Court Opinion

ID: 5745790
Source: CourtListenerOpinion
Date Created: 2022-01-12 16:49:10.370184+00
Date Added: 2024-06-11T08:41:09.192427
License: Public Domain

Gorski and Pine, JJ. (dissenting).
We respectfully dissent and *1291would affirm because, in our view, Supreme Court properly granted the motion of defendants William B. Collins, Esq. and Collins, Collins & Maxwell, L.L.P. (collectively, attorney defendants) for summary judgment dismissing the complaint against them.
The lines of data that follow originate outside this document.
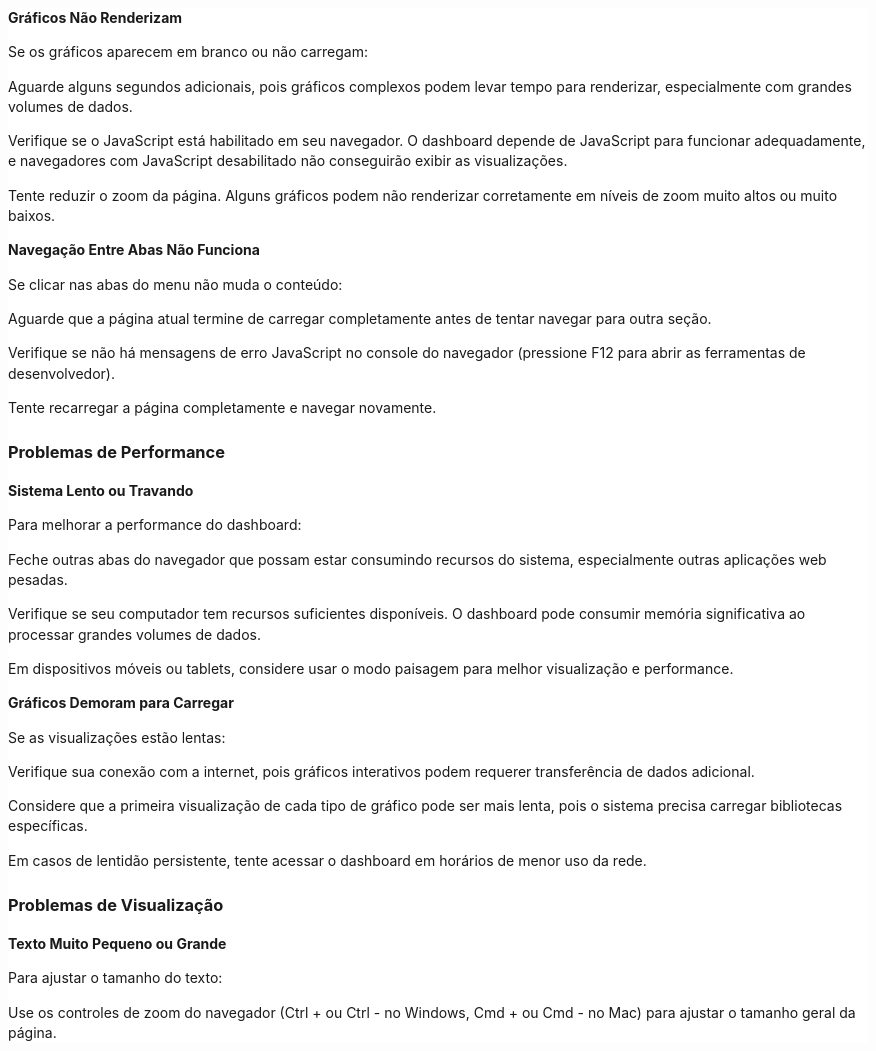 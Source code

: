 **Gráficos Não Renderizam**

Se os gráficos aparecem em branco ou não carregam:

Aguarde alguns segundos adicionais, pois gráficos complexos podem levar tempo para renderizar, especialmente com grandes volumes de dados.

Verifique se o JavaScript está habilitado em seu navegador. O dashboard depende de JavaScript para funcionar adequadamente, e navegadores com JavaScript desabilitado não conseguirão exibir as visualizações.

Tente reduzir o zoom da página. Alguns gráficos podem não renderizar corretamente em níveis de zoom muito altos ou muito baixos.

**Navegação Entre Abas Não Funciona**

Se clicar nas abas do menu não muda o conteúdo:

Aguarde que a página atual termine de carregar completamente antes de tentar navegar para outra seção.

Verifique se não há mensagens de erro JavaScript no console do navegador (pressione F12 para abrir as ferramentas de desenvolvedor).

Tente recarregar a página completamente e navegar novamente.

### Problemas de Performance

**Sistema Lento ou Travando**

Para melhorar a performance do dashboard:

Feche outras abas do navegador que possam estar consumindo recursos do sistema, especialmente outras aplicações web pesadas.

Verifique se seu computador tem recursos suficientes disponíveis. O dashboard pode consumir memória significativa ao processar grandes volumes de dados.

Em dispositivos móveis ou tablets, considere usar o modo paisagem para melhor visualização e performance.

**Gráficos Demoram para Carregar**

Se as visualizações estão lentas:

Verifique sua conexão com a internet, pois gráficos interativos podem requerer transferência de dados adicional.

Considere que a primeira visualização de cada tipo de gráfico pode ser mais lenta, pois o sistema precisa carregar bibliotecas específicas.

Em casos de lentidão persistente, tente acessar o dashboard em horários de menor uso da rede.

### Problemas de Visualização

**Texto Muito Pequeno ou Grande**

Para ajustar o tamanho do texto:

Use os controles de zoom do navegador (Ctrl + ou Ctrl - no Windows, Cmd + ou Cmd - no Mac) para ajustar o tamanho geral da página.
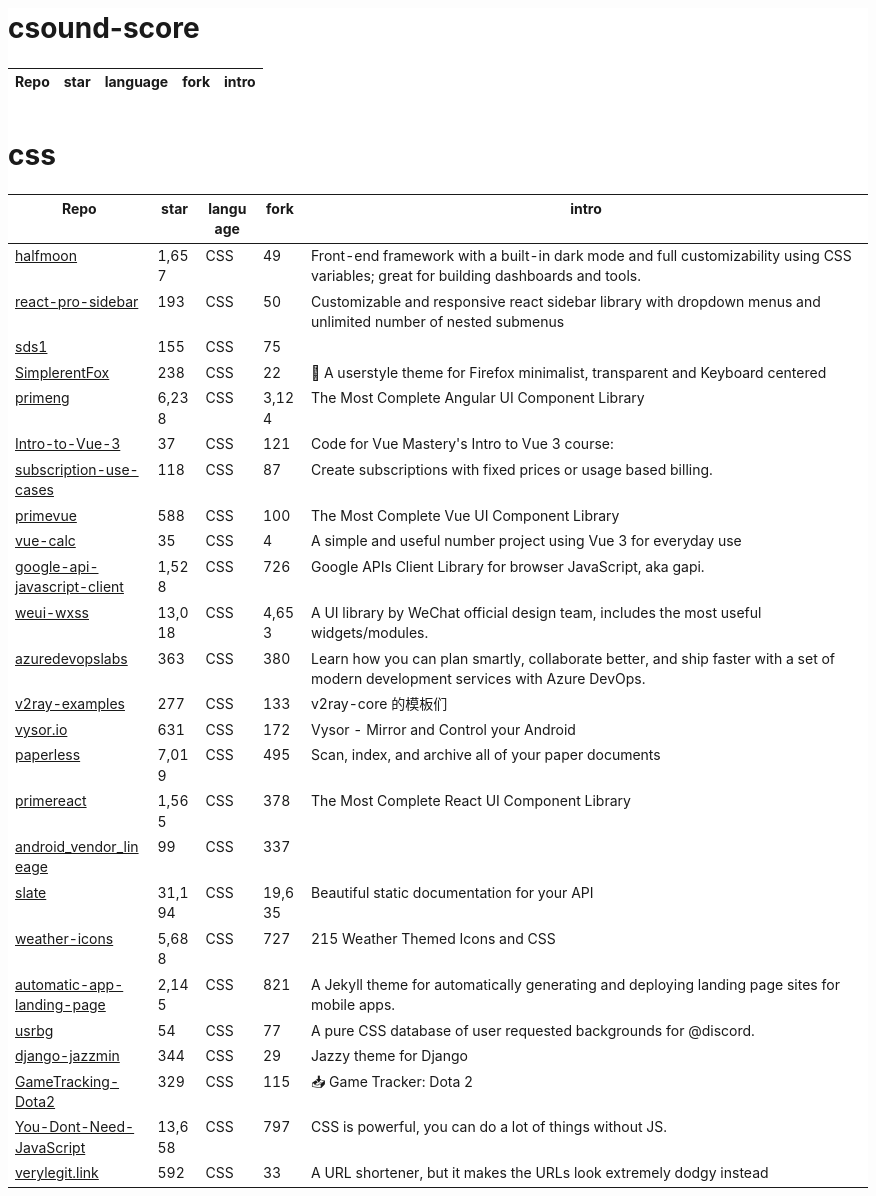 

# csound-score

Repo|star|language|fork|intro
-|-|-|-|-



# css

Repo|star|language|fork|intro
-|-|-|-|-
[halfmoon](https://github.com/halfmoonui/halfmoon)|1,657|CSS|49|Front-end framework with a built-in dark mode and full customizability using CSS variables; great for building dashboards and tools.
[react-pro-sidebar](https://github.com/azouaoui-med/react-pro-sidebar)|193|CSS|50|Customizable and responsive react sidebar library with dropdown menus and unlimited number of nested submenus
[sds1](https://github.com/devsuperior/sds1)|155|CSS|75|
[SimplerentFox](https://github.com/MiguelRAvila/SimplerentFox)|238|CSS|22|🦊 A userstyle theme for Firefox minimalist, transparent and Keyboard centered
[primeng](https://github.com/primefaces/primeng)|6,238|CSS|3,124|The Most Complete Angular UI Component Library
[Intro-to-Vue-3](https://github.com/Code-Pop/Intro-to-Vue-3)|37|CSS|121|Code for Vue Mastery's Intro to Vue 3 course:
[subscription-use-cases](https://github.com/stripe-samples/subscription-use-cases)|118|CSS|87|Create subscriptions with fixed prices or usage based billing.
[primevue](https://github.com/primefaces/primevue)|588|CSS|100|The Most Complete Vue UI Component Library
[vue-calc](https://github.com/hasinhayder/vue-calc)|35|CSS|4|A simple and useful number project using Vue 3 for everyday use
[google-api-javascript-client](https://github.com/google/google-api-javascript-client)|1,528|CSS|726|Google APIs Client Library for browser JavaScript, aka gapi.
[weui-wxss](https://github.com/Tencent/weui-wxss)|13,018|CSS|4,653|A UI library by WeChat official design team, includes the most useful widgets/modules.
[azuredevopslabs](https://github.com/microsoft/azuredevopslabs)|363|CSS|380|Learn how you can plan smartly, collaborate better, and ship faster with a set of modern development services with Azure DevOps.
[v2ray-examples](https://github.com/v2fly/v2ray-examples)|277|CSS|133|v2ray-core 的模板们
[vysor.io](https://github.com/koush/vysor.io)|631|CSS|172|Vysor - Mirror and Control your Android
[paperless](https://github.com/the-paperless-project/paperless)|7,019|CSS|495|Scan, index, and archive all of your paper documents
[primereact](https://github.com/primefaces/primereact)|1,565|CSS|378|The Most Complete React UI Component Library
[android_vendor_lineage](https://github.com/LineageOS/android_vendor_lineage)|99|CSS|337|
[slate](https://github.com/slatedocs/slate)|31,194|CSS|19,635|Beautiful static documentation for your API
[weather-icons](https://github.com/erikflowers/weather-icons)|5,688|CSS|727|215 Weather Themed Icons and CSS
[automatic-app-landing-page](https://github.com/emilbaehr/automatic-app-landing-page)|2,145|CSS|821|A Jekyll theme for automatically generating and deploying landing page sites for mobile apps.
[usrbg](https://github.com/Discord-Custom-Covers/usrbg)|54|CSS|77|A pure CSS database of user requested backgrounds for @discord.
[django-jazzmin](https://github.com/farridav/django-jazzmin)|344|CSS|29|Jazzy theme for Django
[GameTracking-Dota2](https://github.com/SteamDatabase/GameTracking-Dota2)|329|CSS|115|📥 Game Tracker: Dota 2
[You-Dont-Need-JavaScript](https://github.com/you-dont-need/You-Dont-Need-JavaScript)|13,658|CSS|797|CSS is powerful, you can do a lot of things without JS.
[verylegit.link](https://github.com/defaultnamehere/verylegit.link)|592|CSS|33|A URL shortener, but it makes the URLs look extremely dodgy instead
We cannot agree with the majority that the doctrine of collateral estoppel does not apply to bar plaintiff s action against the attorney defendants. The issue whether plaintiff was entitled to a portion of the up-front cash payment was “actually litigated, squarely addressed and specifically decided” in the prior divorce action between plaintiff and defendant Jacob P. Myles (Ross v Medical Liab. Mut. Ins. Co., 75 NY2d 825, 826 [1990]; see D’Arata v New York Cent. Mut. Fire Ins. Co., 76 NY2d 659, 665-667 [1990]; Matter of Halyalkar v Board of Regents of State of NY, 72 NY2d 261, 268 [1988]). Indeed, plaintiff conceded in her complaint that, after the attorney defendants paid themselves their legal fee, they “paid the entire balance of the settlement drafts ... to Jacob E Myles.” It is undisputed that the judgment of divorce distributed Myles’ brokerage account solely to Myles at the time of the divorce and that the proceeds in that brokerage account contained the funds from the disputed up-front cash payment, and the record establishes that the court in the divorce action awarded to Myles as his separate property all of the property in his name at the time of the divorce. Although plaintiff alleges that the attorney defendants committed legal malpractice, the gravamen of her complaint is merely that she is entitled to a portion of the upfront cash payment awarded to Myles in the divorce action. In our view, the second prong of the doctrine of collateral estoppel thus also is met, inasmuch as plaintiff “had a full and fair opportunity” in the divorce action to contest the issue of her entitlement to a portion of the up-front cash payment (D’Arata, 76 NY2d at 664; see Melnitzky v HSBC Bank USA, 33 AD3d 482, 482-483 [2006]). Fresent—Scudder, P.J., Hurlbutt, Gorski, Centra and Fine, JJ.